» Data excerpts
-- Opening Marker --

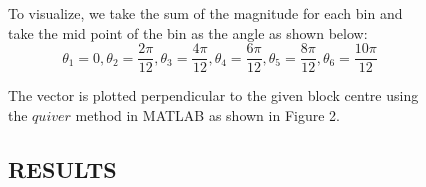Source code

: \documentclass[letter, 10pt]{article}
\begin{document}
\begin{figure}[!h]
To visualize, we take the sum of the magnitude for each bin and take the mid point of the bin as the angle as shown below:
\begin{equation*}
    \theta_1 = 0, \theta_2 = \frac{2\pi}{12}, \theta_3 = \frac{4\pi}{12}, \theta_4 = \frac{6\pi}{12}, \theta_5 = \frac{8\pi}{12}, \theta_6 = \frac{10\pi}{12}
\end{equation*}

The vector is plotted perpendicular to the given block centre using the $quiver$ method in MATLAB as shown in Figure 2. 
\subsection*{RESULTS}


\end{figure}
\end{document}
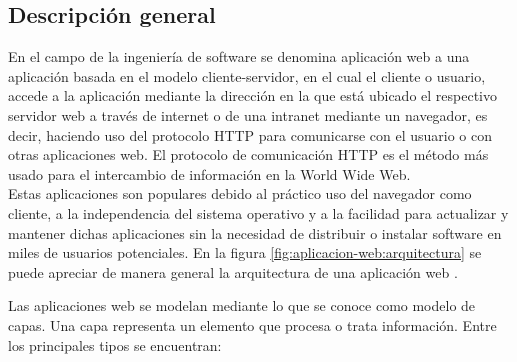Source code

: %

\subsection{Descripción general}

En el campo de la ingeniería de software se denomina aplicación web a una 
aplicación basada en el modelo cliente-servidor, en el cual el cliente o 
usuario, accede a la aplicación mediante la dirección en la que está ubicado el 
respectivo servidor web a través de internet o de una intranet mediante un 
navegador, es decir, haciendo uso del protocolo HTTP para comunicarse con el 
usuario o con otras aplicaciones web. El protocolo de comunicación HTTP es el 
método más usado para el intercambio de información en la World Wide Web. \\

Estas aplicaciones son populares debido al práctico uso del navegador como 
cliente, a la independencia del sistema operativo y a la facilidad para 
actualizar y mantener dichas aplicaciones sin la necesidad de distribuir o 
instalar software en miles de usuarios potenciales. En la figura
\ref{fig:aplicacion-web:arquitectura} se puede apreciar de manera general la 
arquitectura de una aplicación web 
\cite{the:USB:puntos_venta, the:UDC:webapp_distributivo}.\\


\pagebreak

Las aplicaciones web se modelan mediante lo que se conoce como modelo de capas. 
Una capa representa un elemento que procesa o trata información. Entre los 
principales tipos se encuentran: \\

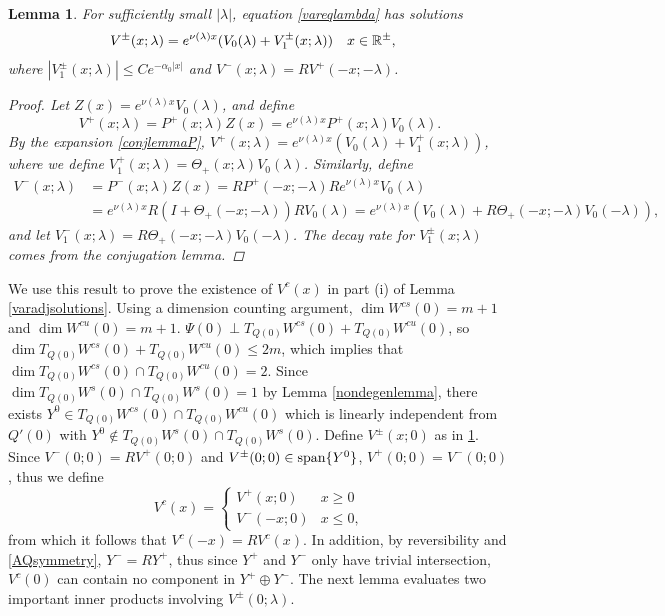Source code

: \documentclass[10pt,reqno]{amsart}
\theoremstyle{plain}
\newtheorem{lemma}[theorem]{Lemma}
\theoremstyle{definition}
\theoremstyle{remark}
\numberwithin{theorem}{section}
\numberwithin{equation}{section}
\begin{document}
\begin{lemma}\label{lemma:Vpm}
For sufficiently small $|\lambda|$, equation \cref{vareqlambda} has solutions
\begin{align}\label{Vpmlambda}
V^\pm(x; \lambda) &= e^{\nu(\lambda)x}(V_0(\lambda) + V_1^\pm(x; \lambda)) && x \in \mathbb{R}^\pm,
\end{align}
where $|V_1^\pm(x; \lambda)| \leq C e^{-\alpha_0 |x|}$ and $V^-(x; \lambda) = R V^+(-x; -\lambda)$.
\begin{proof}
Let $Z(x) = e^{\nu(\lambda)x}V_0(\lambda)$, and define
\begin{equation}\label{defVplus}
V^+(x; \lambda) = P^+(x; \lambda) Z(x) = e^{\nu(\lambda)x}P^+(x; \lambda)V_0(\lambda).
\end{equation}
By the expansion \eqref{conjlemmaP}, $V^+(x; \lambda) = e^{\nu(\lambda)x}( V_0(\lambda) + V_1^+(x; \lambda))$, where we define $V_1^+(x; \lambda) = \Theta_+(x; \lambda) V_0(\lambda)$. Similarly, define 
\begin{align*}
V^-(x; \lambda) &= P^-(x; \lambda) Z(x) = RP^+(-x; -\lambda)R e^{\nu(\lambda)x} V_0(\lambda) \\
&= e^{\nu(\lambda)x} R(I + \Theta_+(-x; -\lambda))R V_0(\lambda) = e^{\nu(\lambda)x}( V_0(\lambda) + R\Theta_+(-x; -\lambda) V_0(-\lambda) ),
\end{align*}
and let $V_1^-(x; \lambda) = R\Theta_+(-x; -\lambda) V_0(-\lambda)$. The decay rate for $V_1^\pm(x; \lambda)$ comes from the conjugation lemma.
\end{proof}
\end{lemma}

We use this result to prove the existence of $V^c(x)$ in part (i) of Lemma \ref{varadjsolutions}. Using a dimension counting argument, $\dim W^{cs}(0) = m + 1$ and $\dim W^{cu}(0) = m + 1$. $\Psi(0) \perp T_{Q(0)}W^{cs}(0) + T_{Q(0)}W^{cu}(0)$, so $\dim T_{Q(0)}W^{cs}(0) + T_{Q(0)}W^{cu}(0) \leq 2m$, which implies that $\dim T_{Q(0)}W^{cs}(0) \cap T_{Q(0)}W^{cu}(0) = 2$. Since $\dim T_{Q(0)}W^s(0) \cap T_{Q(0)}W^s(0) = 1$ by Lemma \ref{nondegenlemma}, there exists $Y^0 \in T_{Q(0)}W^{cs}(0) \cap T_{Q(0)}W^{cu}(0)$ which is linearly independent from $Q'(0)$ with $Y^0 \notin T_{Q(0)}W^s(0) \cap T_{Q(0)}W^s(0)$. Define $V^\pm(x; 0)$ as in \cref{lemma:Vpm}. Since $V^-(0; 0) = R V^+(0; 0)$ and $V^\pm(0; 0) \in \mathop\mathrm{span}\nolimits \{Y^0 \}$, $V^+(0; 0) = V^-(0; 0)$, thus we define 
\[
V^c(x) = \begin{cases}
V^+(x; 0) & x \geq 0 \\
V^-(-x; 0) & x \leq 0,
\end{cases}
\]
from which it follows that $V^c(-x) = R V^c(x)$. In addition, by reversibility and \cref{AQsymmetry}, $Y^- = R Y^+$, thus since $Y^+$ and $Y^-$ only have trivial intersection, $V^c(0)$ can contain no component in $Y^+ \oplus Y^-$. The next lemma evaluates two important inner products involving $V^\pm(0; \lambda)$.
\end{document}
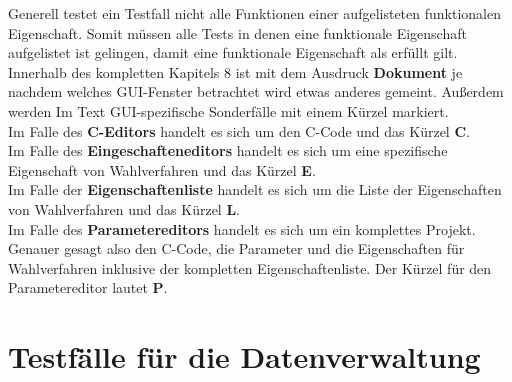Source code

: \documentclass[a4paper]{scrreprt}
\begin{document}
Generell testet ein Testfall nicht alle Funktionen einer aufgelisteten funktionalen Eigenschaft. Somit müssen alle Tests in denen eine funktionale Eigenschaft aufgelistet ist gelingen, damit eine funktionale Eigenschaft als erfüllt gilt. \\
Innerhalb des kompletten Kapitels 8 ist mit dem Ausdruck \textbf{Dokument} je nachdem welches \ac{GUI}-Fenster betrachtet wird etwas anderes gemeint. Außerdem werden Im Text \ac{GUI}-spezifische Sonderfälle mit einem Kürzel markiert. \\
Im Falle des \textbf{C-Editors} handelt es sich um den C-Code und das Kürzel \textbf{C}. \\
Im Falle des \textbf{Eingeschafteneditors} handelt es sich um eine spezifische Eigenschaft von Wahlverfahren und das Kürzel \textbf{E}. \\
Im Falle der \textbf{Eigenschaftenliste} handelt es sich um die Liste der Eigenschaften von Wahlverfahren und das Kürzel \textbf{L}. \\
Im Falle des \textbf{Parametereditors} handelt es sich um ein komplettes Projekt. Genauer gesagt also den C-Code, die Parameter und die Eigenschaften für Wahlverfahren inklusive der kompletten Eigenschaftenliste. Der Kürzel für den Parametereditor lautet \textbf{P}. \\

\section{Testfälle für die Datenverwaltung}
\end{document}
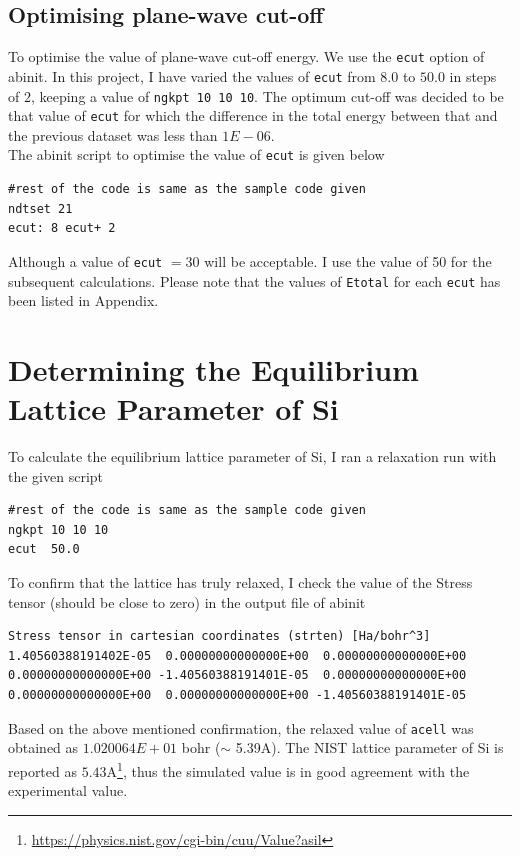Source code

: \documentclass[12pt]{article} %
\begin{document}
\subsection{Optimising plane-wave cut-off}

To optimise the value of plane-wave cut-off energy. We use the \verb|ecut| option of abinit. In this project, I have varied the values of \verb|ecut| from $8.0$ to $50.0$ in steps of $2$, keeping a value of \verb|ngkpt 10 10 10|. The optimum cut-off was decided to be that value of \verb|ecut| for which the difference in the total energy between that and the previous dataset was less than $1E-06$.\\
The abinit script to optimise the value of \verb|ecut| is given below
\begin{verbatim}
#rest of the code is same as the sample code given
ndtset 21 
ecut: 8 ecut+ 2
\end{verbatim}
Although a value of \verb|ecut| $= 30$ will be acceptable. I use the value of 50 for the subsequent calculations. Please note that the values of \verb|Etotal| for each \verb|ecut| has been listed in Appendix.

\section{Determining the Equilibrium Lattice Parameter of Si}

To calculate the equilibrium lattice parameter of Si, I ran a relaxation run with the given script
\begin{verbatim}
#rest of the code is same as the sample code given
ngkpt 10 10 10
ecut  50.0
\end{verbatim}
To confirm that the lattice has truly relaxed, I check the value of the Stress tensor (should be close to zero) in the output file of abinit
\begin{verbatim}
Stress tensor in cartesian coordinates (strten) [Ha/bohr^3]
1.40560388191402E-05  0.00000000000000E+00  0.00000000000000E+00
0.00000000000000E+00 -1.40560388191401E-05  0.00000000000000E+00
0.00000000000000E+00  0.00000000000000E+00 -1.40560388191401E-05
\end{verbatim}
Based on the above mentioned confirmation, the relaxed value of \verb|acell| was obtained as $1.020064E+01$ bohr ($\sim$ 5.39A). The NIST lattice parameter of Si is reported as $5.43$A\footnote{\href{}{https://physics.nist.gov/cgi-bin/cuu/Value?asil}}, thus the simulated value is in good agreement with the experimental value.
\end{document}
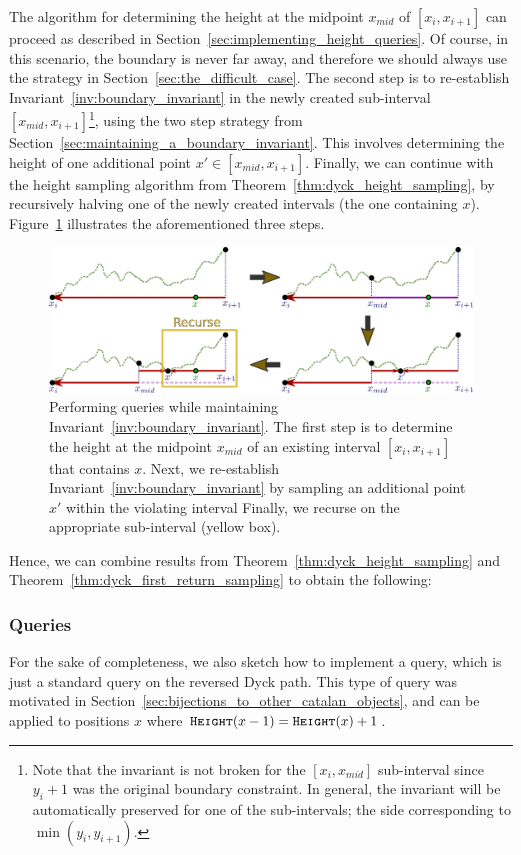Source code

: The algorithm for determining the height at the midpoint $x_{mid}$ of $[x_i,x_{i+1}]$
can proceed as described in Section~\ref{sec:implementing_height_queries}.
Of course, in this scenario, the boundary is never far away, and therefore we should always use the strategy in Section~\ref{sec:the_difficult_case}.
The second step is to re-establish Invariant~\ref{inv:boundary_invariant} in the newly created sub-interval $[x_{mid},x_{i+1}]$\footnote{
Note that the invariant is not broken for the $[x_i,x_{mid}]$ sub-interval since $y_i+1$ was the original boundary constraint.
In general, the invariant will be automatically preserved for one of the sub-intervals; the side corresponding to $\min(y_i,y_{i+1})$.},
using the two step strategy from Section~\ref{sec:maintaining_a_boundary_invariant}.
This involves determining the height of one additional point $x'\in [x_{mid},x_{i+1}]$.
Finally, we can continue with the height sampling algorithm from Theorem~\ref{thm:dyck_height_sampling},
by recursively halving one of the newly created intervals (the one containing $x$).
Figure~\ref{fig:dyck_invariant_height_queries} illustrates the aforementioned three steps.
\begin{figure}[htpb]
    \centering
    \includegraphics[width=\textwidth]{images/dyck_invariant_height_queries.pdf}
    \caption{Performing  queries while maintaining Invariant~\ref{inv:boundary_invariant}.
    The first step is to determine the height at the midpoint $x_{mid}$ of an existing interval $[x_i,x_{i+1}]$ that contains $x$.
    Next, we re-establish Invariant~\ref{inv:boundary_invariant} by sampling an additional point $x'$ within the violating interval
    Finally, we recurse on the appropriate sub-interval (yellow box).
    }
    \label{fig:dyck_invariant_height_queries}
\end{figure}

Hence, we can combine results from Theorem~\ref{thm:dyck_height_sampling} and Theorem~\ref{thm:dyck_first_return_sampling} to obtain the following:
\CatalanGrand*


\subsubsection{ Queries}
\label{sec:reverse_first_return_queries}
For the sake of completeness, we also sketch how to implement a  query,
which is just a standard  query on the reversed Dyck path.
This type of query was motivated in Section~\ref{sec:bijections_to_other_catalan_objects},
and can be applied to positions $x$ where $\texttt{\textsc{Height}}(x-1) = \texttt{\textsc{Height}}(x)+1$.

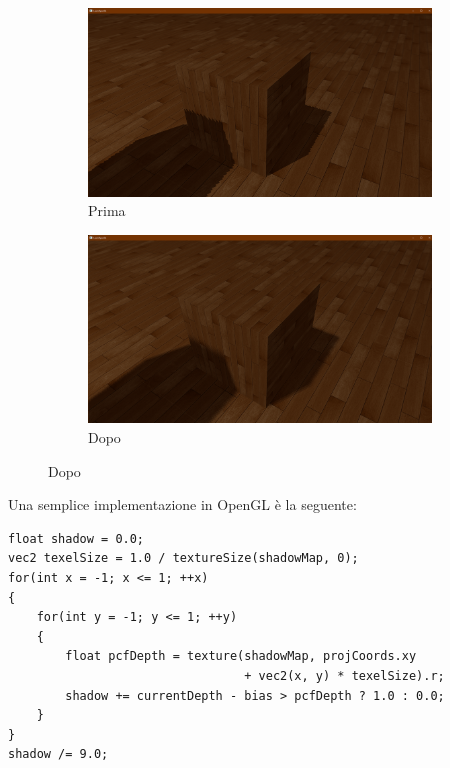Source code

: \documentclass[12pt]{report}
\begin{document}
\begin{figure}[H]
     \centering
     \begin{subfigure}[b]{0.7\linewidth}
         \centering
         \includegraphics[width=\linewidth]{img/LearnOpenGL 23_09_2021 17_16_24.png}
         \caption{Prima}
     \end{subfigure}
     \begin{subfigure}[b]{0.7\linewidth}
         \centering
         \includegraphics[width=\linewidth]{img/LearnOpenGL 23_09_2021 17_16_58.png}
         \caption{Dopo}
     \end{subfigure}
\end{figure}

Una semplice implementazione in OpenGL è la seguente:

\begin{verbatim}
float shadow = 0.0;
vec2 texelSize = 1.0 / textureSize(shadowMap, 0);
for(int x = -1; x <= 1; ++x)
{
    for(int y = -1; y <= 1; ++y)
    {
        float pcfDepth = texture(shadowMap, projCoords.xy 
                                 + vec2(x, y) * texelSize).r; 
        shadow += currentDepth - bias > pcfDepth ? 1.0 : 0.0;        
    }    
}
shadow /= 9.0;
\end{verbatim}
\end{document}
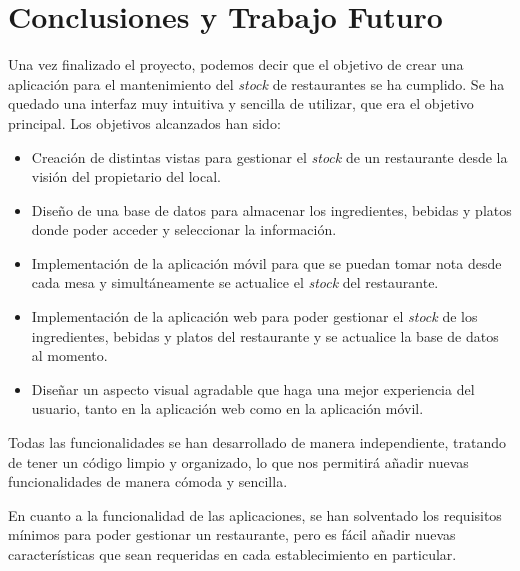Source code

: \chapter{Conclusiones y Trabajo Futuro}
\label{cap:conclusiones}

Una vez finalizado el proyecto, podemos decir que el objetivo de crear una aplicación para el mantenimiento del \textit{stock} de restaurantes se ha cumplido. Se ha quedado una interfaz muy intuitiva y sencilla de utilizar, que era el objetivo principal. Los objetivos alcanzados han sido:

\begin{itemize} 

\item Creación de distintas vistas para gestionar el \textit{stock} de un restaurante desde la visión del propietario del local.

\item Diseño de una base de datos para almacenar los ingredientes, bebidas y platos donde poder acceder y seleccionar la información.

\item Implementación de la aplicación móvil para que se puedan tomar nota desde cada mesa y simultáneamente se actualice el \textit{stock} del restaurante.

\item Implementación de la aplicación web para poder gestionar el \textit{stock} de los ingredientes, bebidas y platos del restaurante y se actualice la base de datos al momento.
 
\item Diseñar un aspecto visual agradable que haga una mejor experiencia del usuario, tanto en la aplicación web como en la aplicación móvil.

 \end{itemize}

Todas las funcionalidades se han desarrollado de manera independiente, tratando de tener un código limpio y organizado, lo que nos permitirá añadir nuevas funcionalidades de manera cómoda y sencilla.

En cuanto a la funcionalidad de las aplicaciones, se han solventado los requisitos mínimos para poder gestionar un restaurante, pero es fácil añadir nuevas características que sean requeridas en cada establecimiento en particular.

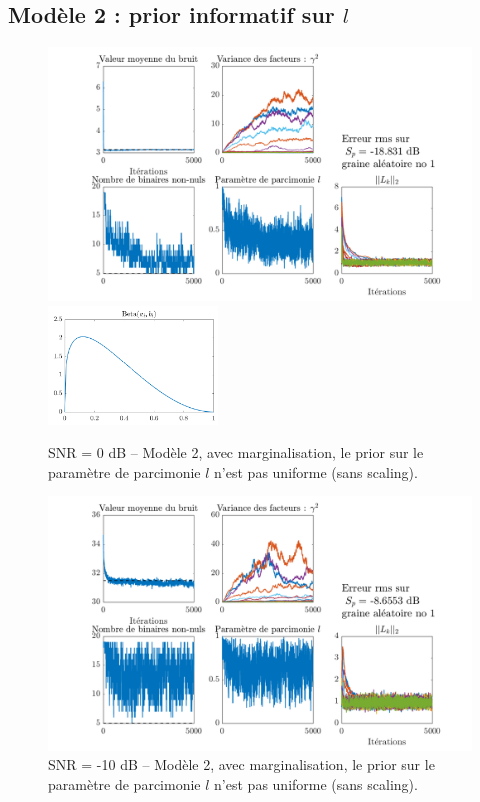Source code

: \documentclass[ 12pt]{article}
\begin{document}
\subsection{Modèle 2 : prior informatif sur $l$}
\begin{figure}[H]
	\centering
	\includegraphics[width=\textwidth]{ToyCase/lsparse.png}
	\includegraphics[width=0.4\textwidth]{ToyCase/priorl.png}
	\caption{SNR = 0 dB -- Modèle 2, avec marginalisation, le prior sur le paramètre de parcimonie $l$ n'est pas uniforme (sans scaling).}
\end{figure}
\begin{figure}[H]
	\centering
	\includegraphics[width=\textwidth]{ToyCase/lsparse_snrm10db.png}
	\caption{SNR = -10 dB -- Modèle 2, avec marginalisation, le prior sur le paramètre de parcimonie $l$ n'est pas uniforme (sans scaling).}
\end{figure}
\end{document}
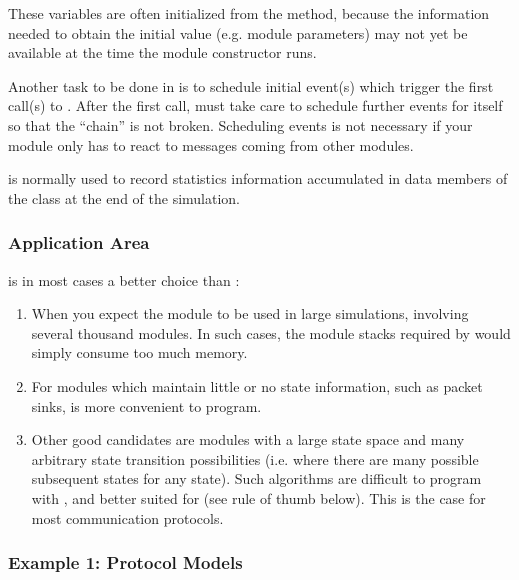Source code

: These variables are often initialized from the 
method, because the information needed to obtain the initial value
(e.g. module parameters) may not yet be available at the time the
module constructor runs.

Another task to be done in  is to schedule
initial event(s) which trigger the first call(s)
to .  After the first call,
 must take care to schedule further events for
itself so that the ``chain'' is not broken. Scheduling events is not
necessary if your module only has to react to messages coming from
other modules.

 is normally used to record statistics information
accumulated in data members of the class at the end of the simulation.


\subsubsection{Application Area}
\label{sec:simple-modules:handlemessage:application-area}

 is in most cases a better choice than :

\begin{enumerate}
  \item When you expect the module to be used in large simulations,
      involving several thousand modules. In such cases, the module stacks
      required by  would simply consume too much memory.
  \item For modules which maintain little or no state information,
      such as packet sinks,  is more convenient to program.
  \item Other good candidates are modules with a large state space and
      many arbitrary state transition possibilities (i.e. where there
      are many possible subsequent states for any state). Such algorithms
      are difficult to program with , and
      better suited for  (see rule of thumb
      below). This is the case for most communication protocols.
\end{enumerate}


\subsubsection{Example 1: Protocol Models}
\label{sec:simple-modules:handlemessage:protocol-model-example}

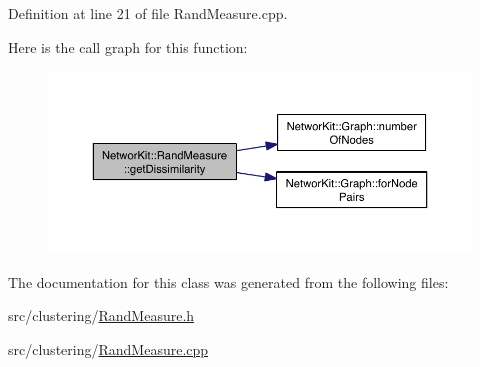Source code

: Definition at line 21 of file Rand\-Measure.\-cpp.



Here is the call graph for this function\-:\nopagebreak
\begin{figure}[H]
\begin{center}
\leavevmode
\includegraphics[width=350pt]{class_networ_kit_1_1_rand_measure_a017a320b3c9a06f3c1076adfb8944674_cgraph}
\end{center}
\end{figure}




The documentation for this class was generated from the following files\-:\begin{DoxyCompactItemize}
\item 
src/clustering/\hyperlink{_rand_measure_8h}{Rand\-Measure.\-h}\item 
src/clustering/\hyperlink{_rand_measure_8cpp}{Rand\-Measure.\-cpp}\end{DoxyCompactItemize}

-- Closing Marker --

» What the task requires
When you reach the line with "(e.g. module parameters)" in the records above, start writing out lines exactly, and stop once the line with "itself so that" has been written; include nothing else.

» Response for this exercise
(e.g. module parameters) may not yet be available at the time the
module constructor runs.

Another task to be done in  is to schedule
initial event(s) which trigger the first call(s)
to .  After the first call,
 must take care to schedule further events for
itself so that the ``chain'' is not broken. Scheduling events is not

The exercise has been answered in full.